*Your objective*:
Which lines in the listing below contain "future"? Copy each of them.

Provided entries below:

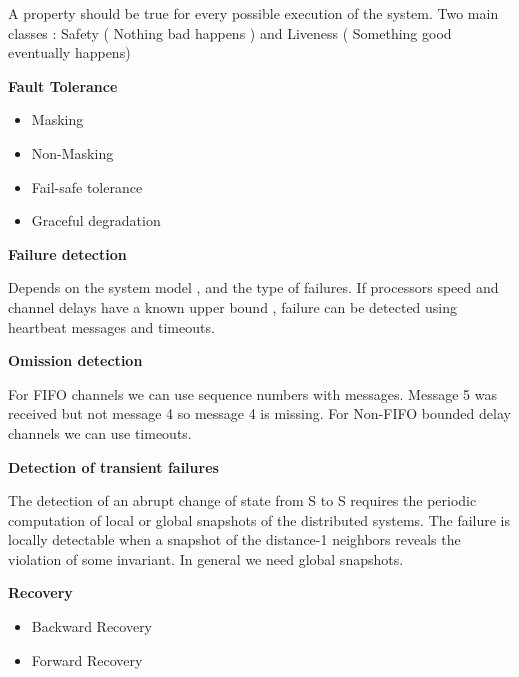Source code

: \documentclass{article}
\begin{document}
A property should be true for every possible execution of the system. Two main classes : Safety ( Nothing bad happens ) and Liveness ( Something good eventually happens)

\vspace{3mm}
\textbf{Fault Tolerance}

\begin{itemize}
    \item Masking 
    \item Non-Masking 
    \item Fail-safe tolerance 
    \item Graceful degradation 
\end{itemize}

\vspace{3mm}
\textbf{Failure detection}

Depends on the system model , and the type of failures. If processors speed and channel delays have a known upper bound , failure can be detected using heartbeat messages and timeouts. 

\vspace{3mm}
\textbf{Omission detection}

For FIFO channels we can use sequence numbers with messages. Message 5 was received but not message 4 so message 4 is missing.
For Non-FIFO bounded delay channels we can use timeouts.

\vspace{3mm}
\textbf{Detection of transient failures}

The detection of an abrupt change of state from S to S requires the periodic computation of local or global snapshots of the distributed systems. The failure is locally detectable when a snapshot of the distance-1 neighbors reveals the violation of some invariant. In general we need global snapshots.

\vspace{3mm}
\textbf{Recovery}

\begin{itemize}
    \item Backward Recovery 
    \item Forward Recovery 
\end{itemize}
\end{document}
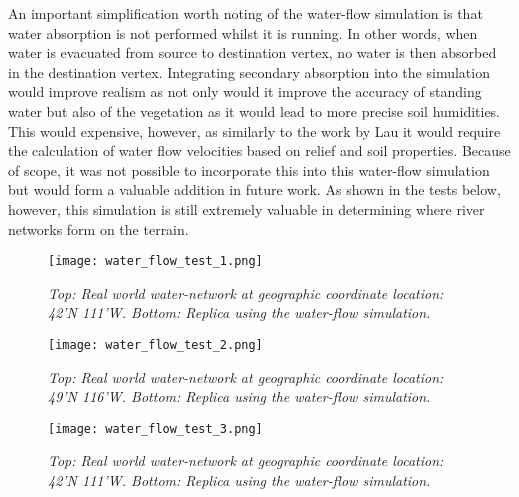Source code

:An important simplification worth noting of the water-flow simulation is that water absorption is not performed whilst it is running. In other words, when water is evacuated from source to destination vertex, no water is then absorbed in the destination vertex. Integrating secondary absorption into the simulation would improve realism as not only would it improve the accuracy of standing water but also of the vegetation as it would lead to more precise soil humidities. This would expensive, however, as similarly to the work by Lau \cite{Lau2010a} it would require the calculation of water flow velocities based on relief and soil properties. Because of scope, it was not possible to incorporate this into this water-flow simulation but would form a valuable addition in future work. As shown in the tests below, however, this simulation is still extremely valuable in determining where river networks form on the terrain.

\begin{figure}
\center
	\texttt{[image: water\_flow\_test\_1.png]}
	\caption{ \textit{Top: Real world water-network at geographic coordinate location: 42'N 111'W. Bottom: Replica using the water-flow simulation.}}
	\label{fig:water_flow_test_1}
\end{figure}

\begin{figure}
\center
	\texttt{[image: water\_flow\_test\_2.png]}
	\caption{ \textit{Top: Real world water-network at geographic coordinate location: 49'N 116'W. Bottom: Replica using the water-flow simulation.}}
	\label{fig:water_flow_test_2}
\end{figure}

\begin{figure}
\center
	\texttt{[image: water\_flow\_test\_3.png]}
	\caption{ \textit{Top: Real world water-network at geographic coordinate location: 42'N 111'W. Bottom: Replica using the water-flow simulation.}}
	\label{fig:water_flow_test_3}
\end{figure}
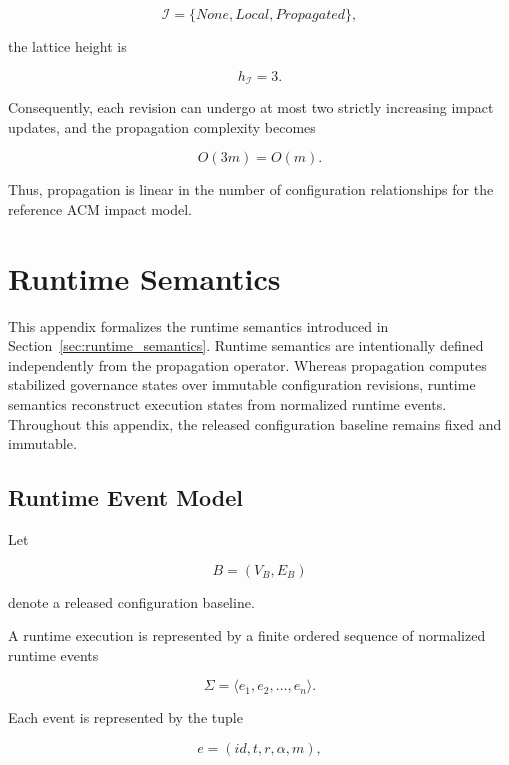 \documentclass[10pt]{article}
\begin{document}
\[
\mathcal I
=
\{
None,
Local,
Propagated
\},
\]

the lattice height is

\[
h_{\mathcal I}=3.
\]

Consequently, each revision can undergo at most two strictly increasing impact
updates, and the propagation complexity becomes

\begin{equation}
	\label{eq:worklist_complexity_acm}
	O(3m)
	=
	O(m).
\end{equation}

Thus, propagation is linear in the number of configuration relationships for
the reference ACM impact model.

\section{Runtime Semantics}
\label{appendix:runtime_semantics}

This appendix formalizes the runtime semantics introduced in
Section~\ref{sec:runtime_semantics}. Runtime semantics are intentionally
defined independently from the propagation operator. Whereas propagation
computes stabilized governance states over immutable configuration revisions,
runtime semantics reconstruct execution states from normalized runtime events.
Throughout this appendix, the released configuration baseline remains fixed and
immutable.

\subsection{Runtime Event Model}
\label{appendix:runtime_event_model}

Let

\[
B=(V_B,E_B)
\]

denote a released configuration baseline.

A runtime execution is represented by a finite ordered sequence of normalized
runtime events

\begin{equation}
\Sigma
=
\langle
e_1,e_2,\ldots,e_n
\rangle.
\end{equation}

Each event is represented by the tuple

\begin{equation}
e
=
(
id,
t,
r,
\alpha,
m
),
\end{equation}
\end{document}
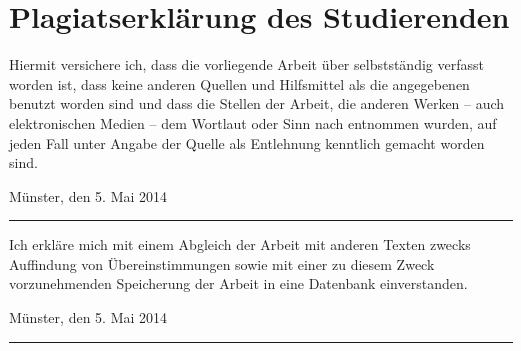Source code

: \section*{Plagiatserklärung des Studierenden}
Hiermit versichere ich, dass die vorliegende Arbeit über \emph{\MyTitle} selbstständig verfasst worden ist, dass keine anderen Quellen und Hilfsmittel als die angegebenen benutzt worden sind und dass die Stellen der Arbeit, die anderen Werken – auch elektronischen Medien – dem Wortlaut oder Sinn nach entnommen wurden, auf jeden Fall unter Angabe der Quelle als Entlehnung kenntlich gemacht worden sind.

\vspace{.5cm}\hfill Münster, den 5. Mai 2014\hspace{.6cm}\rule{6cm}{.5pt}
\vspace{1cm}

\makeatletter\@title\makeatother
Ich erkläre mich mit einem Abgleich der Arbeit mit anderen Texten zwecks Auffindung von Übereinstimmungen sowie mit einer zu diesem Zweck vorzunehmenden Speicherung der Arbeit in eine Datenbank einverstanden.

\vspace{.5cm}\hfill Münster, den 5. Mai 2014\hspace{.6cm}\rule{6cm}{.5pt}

End of Provided entries.
Provided entries below:

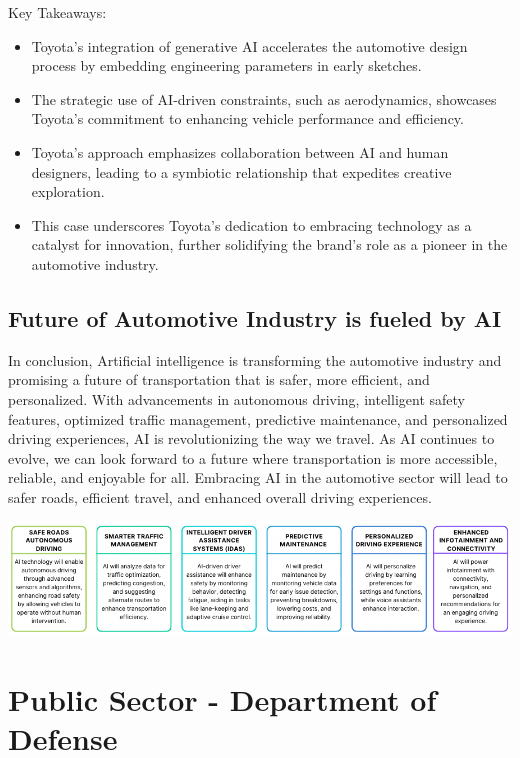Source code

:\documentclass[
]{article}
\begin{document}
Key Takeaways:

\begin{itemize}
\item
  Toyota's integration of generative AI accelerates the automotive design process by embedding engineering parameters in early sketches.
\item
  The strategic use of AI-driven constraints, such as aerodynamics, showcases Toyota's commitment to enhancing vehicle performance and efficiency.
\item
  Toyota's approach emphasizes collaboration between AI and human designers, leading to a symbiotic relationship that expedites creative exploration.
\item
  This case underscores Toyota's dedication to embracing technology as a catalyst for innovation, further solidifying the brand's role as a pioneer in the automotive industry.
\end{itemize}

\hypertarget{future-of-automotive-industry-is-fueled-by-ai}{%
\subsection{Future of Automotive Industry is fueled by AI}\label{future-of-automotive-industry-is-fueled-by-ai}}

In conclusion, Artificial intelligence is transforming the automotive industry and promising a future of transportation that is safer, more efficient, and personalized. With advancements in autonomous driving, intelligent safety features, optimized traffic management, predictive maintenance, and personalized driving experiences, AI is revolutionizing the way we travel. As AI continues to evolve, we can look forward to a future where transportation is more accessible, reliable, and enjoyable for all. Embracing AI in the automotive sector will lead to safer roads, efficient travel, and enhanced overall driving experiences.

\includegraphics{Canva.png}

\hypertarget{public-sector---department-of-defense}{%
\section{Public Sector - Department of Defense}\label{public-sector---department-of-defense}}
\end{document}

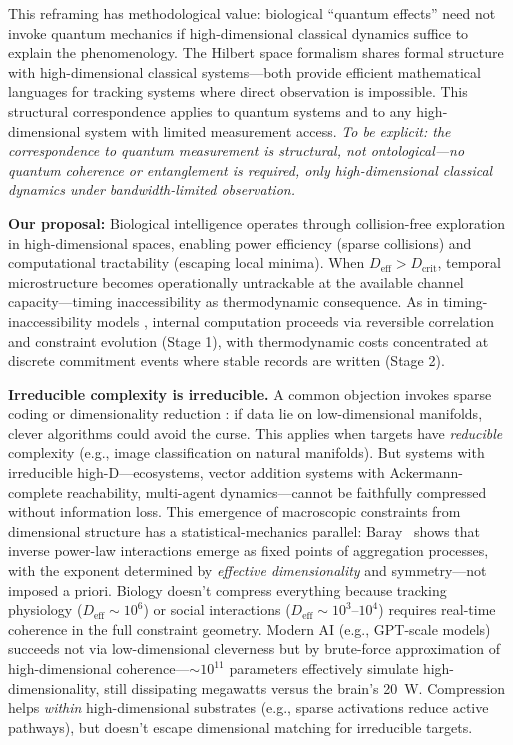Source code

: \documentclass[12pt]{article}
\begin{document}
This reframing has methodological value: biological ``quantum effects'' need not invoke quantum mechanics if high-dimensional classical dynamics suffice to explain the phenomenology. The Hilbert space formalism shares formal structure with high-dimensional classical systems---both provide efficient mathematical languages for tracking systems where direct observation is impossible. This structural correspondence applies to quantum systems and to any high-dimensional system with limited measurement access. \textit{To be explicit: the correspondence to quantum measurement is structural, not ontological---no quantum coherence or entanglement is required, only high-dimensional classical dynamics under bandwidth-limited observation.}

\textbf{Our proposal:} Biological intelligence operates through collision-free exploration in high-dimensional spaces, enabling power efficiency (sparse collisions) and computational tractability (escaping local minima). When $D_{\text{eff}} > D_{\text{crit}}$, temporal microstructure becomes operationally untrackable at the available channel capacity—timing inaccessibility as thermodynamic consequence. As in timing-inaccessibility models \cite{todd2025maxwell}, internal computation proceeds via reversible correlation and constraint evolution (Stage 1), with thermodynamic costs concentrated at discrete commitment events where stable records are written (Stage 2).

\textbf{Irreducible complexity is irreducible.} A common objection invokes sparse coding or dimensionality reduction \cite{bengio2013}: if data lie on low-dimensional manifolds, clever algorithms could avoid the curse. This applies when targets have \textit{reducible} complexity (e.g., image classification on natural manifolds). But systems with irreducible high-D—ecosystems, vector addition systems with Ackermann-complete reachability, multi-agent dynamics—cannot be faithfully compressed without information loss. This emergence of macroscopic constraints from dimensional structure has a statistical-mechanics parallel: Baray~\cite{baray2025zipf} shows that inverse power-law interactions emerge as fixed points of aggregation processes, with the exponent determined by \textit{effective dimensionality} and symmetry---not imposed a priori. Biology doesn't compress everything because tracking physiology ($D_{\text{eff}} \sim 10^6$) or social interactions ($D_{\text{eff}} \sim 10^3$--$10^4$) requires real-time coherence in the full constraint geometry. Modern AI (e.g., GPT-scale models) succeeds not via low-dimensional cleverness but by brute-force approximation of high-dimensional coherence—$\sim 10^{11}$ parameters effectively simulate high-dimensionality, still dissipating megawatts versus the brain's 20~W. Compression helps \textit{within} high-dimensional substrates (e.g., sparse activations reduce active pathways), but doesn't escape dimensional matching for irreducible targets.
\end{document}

End of Provided entries.
Provided entries below:

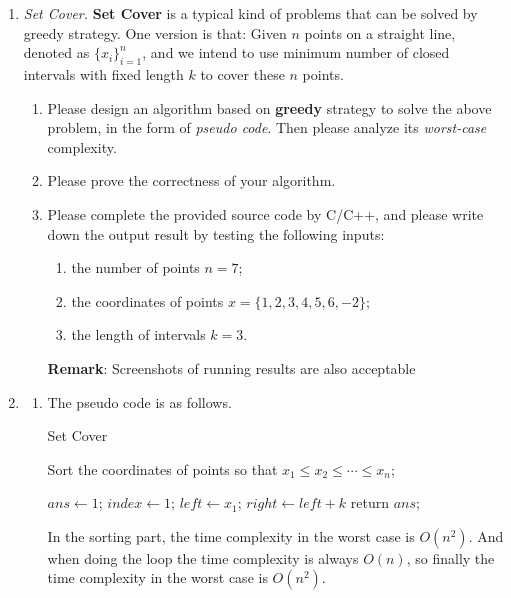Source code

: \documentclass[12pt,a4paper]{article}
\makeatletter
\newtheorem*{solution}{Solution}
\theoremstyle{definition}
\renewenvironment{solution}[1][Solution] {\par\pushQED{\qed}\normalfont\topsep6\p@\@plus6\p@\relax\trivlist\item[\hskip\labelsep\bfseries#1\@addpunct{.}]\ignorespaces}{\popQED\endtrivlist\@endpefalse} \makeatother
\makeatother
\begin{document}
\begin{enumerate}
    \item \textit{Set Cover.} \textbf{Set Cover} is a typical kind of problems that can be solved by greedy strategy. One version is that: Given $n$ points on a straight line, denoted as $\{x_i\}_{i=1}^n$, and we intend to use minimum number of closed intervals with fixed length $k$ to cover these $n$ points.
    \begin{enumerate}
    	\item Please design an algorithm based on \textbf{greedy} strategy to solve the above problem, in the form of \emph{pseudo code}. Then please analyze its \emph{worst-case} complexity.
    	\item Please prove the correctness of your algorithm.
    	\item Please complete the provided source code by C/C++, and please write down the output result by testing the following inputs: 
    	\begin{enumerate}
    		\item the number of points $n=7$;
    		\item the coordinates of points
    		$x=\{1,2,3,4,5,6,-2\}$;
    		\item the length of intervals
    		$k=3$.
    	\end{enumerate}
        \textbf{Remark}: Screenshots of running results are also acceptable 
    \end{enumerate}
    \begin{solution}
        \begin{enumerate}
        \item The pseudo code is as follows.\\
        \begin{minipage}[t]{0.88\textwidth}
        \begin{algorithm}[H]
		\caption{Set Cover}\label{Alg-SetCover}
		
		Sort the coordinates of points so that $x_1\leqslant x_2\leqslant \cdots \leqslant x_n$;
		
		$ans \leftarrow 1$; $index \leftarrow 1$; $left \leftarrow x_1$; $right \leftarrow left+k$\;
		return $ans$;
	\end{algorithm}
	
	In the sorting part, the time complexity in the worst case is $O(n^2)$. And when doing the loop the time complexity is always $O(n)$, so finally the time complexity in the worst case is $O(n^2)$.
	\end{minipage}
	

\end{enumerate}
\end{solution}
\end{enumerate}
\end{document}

End of Provided entries.

*Solution*:
:An important simplification worth noting of the water-flow simulation is that water absorption is not performed whilst it is running. In other words, when water is evacuated from source to destination vertex, no water is then absorbed in the destination vertex. Integrating secondary absorption into the simulation would improve realism as not only would it improve the accuracy of standing water but also of the vegetation as it would lead to more precise soil humidities. This would expensive, however, as similarly to the work by Lau \cite{Lau2010a} it would require the calculation of water flow velocities based on relief and soil properties. Because of scope, it was not possible to incorporate this into this water-flow simulation but would form a valuable addition in future work. As shown in the tests below, however, this simulation is still extremely valuable in determining where river networks form on the terrain.
\hypertarget{future-of-automotive-industry-is-fueled-by-ai}{%
\subsection{Future of Automotive Industry is fueled by AI}\label{future-of-automotive-industry-is-fueled-by-ai}}
In conclusion, Artificial intelligence is transforming the automotive industry and promising a future of transportation that is safer, more efficient, and personalized. With advancements in autonomous driving, intelligent safety features, optimized traffic management, predictive maintenance, and personalized driving experiences, AI is revolutionizing the way we travel. As AI continues to evolve, we can look forward to a future where transportation is more accessible, reliable, and enjoyable for all. Embracing AI in the automotive sector will lead to safer roads, efficient travel, and enhanced overall driving experiences.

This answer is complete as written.